Exercise instructions: Look through the records below, and copy out every line that holds the string "distribution".

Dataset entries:
++++++++++

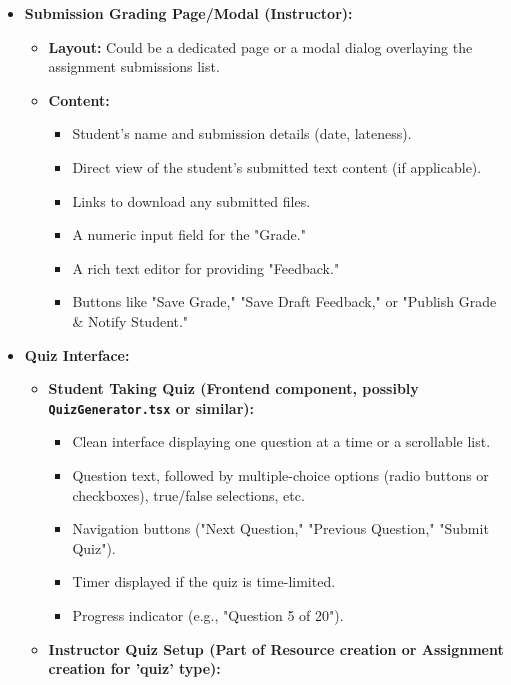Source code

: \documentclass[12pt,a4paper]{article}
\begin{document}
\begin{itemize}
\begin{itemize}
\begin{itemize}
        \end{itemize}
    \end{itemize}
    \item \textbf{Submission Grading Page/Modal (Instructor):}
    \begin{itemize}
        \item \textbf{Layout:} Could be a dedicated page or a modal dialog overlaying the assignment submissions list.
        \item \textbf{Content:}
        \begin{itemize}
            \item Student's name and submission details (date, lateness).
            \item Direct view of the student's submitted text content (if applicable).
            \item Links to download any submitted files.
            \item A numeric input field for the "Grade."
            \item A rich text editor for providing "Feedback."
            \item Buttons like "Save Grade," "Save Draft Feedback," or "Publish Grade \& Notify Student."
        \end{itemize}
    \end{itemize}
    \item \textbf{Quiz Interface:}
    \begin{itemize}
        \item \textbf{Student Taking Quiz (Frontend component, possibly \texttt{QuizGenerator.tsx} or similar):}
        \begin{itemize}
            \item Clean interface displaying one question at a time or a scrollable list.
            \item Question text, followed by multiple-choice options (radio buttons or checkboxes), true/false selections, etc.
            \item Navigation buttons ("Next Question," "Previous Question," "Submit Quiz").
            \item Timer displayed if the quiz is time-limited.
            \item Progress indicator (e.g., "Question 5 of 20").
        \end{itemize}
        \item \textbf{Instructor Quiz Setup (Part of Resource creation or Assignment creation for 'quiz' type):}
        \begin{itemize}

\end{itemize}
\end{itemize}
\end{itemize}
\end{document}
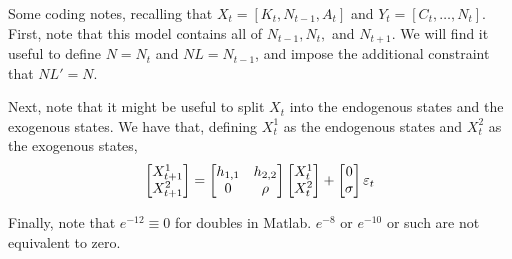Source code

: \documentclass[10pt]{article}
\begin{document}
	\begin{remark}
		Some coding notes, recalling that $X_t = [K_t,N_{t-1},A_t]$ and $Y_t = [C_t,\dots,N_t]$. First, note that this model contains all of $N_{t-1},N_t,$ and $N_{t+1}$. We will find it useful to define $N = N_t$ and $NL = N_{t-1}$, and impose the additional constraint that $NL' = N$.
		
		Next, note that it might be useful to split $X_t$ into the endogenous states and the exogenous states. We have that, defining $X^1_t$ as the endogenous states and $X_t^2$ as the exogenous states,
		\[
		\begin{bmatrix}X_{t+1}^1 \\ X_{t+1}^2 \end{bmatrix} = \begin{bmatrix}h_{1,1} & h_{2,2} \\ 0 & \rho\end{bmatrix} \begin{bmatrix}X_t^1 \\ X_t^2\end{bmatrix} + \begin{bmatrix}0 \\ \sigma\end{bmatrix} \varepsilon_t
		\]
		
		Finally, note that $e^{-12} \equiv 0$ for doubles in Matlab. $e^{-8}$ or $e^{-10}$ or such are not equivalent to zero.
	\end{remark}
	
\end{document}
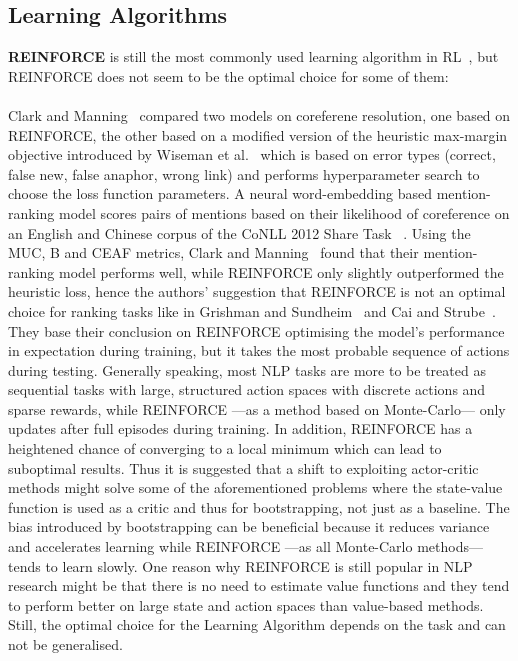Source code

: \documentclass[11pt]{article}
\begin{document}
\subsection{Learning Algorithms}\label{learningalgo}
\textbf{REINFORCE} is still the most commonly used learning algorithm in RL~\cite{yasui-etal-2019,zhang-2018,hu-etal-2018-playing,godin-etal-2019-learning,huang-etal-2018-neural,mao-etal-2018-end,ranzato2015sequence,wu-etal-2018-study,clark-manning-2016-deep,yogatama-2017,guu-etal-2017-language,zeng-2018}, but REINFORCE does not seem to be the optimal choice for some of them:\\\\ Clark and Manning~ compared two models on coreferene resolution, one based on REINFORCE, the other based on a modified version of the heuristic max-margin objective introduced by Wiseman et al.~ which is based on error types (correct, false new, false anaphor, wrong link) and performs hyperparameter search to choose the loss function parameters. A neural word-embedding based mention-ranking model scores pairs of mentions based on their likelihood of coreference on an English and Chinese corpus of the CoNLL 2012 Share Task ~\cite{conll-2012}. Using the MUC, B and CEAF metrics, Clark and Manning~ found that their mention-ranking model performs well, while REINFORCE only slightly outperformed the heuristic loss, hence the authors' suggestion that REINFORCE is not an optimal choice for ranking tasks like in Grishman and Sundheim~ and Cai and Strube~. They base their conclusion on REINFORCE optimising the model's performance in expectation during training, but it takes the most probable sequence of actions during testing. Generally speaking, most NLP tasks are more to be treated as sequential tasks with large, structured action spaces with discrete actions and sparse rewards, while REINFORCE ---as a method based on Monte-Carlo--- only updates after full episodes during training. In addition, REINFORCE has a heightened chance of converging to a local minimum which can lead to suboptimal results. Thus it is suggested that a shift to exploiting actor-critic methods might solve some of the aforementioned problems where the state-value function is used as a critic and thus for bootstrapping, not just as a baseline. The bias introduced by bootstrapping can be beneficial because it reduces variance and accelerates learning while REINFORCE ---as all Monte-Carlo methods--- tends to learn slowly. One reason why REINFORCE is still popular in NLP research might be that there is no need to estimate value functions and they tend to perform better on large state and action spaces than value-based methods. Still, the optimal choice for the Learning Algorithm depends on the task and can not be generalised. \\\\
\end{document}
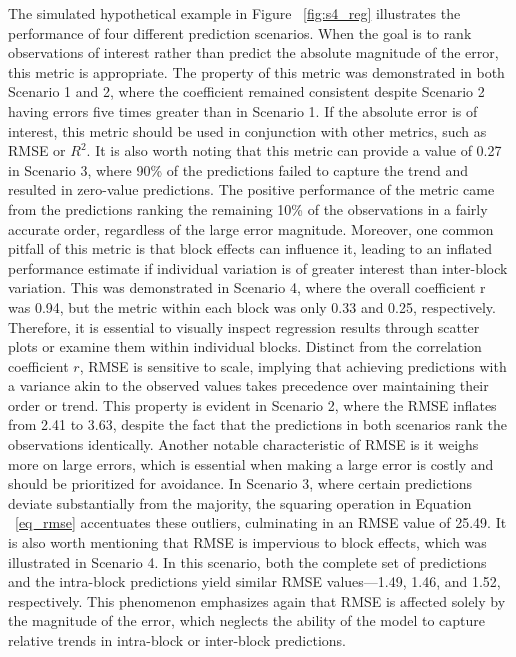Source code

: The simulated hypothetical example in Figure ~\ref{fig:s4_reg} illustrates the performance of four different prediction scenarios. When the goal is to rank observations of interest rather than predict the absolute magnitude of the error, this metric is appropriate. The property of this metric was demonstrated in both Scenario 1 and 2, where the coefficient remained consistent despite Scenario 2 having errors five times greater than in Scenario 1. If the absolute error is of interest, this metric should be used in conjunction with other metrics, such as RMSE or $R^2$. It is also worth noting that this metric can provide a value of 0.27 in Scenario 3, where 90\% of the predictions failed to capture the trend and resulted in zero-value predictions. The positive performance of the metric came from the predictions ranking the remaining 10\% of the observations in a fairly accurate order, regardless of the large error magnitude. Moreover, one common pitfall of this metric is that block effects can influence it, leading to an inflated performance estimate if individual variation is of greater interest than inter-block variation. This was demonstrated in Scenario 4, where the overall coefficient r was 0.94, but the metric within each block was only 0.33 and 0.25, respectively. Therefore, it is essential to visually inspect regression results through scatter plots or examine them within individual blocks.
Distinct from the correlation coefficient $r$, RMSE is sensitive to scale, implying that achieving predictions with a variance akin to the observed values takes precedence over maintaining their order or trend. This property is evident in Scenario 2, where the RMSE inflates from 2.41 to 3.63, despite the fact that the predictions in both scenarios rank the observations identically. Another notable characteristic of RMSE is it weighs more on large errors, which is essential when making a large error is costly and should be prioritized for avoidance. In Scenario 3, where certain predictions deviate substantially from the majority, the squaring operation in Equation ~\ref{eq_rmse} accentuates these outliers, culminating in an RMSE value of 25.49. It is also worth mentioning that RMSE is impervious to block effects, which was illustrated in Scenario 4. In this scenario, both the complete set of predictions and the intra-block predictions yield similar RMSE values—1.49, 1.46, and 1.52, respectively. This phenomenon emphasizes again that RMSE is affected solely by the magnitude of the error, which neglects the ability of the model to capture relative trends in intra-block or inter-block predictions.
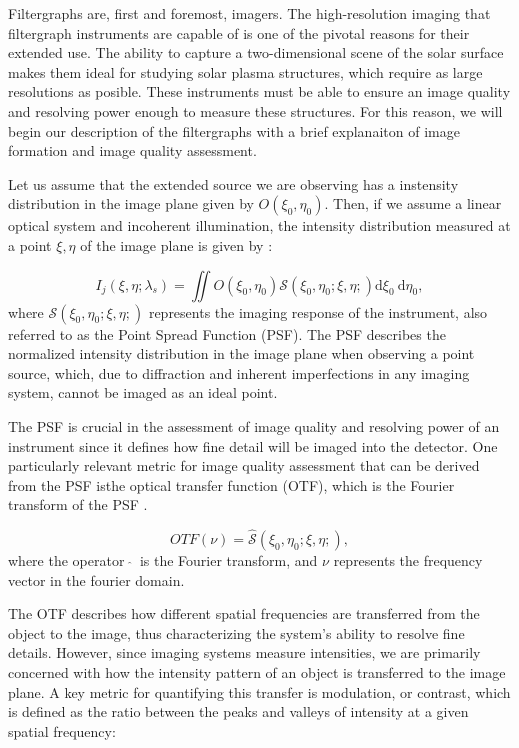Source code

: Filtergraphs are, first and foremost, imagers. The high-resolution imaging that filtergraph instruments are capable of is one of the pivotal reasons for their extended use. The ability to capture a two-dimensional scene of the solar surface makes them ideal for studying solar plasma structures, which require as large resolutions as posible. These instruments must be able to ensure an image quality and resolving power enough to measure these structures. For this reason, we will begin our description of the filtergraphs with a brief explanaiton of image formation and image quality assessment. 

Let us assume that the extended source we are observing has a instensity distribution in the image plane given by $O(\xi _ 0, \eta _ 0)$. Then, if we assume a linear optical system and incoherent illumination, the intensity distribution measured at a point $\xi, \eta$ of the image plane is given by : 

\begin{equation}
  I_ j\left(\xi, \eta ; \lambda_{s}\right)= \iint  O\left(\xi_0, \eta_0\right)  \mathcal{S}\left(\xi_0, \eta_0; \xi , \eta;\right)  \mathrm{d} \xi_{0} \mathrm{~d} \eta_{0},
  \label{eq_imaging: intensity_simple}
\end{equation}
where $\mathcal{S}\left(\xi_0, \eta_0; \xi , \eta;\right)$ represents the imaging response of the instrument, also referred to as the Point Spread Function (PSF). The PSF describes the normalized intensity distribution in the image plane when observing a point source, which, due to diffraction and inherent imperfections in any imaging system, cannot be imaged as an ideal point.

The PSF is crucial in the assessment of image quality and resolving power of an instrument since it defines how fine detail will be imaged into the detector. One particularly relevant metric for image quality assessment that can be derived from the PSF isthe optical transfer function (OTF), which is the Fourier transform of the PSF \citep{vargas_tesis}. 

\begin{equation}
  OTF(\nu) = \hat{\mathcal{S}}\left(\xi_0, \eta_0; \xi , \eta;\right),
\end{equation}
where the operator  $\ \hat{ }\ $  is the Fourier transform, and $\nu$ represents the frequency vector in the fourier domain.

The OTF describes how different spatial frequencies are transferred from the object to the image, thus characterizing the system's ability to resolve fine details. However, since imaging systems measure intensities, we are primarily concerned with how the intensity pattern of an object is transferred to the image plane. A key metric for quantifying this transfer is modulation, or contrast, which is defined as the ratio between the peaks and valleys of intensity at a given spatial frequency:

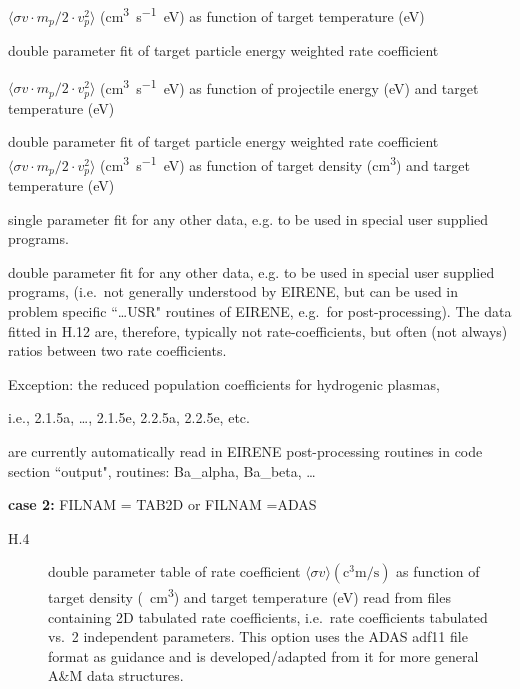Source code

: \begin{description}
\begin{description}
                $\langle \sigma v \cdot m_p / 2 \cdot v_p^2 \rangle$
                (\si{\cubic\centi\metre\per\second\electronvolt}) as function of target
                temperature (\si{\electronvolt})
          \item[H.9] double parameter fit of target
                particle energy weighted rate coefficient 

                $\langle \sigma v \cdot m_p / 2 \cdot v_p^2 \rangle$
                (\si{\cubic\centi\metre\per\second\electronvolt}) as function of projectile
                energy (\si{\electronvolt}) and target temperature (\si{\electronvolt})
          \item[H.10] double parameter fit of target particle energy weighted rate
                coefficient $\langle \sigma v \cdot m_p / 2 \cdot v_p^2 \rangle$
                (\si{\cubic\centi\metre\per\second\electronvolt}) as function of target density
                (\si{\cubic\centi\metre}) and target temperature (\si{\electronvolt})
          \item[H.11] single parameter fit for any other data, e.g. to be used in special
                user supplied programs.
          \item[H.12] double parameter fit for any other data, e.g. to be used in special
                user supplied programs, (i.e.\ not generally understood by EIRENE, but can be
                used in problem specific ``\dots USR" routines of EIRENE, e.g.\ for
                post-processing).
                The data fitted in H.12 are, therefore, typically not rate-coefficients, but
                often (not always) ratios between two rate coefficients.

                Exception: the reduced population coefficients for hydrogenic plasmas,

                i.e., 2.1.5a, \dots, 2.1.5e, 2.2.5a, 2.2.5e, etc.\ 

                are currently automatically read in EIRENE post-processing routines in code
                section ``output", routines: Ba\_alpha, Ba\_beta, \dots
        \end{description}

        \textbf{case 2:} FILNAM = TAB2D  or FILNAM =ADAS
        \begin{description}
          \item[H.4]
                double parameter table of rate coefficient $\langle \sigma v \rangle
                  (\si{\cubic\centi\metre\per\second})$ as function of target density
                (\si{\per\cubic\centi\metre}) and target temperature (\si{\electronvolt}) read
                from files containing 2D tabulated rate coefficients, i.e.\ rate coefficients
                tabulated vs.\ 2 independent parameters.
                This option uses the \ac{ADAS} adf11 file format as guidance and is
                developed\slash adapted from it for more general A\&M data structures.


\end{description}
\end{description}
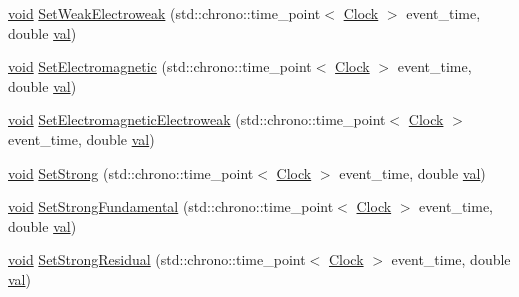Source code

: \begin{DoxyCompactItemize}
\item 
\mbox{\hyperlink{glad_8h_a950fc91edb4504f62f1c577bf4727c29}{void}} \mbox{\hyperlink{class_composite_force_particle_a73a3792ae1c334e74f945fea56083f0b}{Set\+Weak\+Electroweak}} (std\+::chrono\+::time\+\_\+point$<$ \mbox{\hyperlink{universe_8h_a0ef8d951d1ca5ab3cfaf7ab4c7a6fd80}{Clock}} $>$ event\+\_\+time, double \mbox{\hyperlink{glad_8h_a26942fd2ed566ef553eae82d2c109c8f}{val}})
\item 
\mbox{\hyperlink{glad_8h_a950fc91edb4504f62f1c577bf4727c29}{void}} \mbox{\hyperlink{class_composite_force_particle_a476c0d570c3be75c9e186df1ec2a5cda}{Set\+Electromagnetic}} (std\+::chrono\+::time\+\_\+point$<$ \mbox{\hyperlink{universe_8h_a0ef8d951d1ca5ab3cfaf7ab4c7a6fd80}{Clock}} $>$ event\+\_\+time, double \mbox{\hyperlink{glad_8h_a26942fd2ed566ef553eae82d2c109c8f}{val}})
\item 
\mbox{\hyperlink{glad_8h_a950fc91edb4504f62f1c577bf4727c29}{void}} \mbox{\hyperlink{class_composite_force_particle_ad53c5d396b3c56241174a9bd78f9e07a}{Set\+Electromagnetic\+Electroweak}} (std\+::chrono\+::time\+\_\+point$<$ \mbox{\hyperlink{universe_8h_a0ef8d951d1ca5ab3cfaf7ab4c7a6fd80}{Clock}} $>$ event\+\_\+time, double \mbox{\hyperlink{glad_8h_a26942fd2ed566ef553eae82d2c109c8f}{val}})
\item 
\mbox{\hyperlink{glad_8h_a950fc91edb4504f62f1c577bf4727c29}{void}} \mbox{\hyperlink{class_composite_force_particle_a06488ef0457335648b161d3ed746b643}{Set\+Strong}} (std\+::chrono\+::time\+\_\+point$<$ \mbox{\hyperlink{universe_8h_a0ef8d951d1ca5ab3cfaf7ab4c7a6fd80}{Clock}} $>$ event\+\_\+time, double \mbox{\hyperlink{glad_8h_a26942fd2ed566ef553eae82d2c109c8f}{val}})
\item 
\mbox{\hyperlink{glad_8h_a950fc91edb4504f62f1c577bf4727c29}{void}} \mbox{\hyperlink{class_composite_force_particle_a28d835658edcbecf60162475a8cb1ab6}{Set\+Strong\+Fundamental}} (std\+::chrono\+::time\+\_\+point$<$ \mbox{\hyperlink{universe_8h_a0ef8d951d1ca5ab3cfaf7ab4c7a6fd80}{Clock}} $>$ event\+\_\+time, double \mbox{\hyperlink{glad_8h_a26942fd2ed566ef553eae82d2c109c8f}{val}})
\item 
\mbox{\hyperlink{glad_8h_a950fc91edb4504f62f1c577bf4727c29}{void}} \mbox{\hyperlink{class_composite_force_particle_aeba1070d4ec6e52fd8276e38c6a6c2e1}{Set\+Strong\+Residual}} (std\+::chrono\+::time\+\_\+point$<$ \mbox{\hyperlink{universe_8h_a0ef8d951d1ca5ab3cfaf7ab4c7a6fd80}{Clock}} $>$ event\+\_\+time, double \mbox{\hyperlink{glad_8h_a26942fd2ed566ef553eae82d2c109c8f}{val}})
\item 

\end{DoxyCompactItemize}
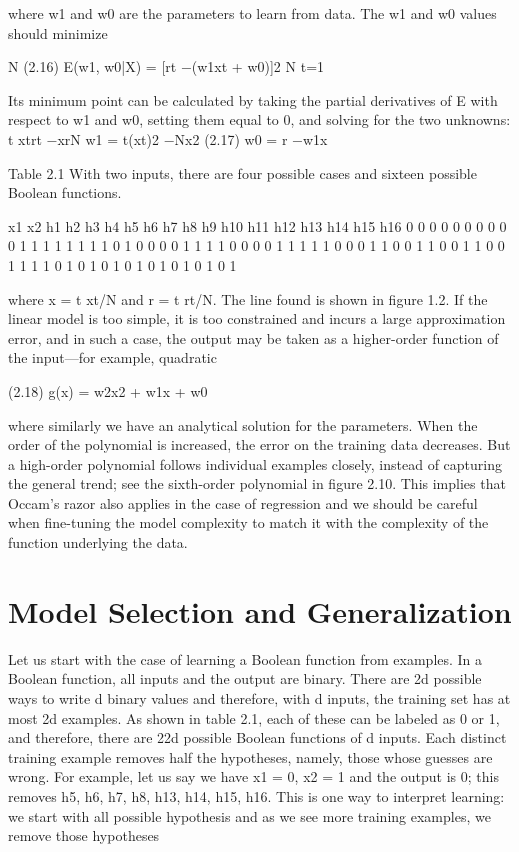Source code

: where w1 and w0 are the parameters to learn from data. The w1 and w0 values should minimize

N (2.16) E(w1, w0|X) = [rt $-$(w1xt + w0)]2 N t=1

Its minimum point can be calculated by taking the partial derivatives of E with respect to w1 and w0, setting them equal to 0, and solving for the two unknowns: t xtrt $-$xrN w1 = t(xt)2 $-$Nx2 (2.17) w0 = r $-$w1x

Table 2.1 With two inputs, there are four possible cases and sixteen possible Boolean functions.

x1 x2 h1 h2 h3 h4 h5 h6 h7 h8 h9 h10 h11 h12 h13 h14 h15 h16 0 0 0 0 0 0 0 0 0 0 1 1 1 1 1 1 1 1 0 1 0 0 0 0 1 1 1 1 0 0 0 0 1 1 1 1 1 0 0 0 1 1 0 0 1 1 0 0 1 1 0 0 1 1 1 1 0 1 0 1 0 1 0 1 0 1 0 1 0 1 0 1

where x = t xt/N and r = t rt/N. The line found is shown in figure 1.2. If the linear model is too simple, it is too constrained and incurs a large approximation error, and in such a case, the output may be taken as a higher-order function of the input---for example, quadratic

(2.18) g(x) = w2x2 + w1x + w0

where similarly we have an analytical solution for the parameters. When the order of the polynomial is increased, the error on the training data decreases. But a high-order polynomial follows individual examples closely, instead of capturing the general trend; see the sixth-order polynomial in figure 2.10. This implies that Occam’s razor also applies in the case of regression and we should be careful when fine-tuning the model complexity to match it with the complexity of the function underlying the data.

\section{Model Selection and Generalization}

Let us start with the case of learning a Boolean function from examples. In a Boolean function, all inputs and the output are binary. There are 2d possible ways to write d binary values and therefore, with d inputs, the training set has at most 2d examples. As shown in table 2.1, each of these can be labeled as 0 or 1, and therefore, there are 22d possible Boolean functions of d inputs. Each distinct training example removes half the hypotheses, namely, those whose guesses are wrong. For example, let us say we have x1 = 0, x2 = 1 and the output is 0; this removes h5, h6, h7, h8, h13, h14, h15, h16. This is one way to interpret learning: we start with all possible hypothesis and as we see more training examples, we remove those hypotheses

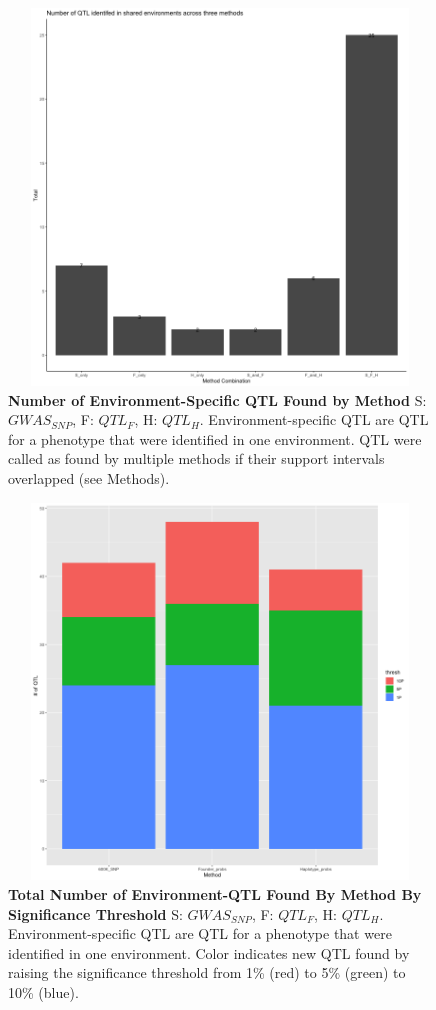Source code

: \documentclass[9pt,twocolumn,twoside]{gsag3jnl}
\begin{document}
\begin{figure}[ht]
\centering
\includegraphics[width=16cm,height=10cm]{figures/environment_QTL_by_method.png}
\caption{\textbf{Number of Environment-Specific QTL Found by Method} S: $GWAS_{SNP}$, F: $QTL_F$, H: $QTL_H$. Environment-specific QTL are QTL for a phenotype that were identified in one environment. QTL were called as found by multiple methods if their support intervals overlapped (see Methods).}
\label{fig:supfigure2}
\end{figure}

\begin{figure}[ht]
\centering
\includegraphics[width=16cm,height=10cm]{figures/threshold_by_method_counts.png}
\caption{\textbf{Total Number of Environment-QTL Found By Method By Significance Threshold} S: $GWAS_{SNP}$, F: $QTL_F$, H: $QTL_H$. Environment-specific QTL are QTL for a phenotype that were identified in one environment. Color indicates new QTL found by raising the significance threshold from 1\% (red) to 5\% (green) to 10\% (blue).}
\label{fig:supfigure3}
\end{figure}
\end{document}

++++++++++

Response box:
Let us assume that the extended source we are observing has a instensity distribution in the image plane given by $O(\xi _ 0, \eta _ 0)$. Then, if we assume a linear optical system and incoherent illumination, the intensity distribution measured at a point $\xi, \eta$ of the image plane is given by : 
where $\mathcal{S}\left(\xi_0, \eta_0; \xi , \eta;\right)$ represents the imaging response of the instrument, also referred to as the Point Spread Function (PSF). The PSF describes the normalized intensity distribution in the image plane when observing a point source, which, due to diffraction and inherent imperfections in any imaging system, cannot be imaged as an ideal point.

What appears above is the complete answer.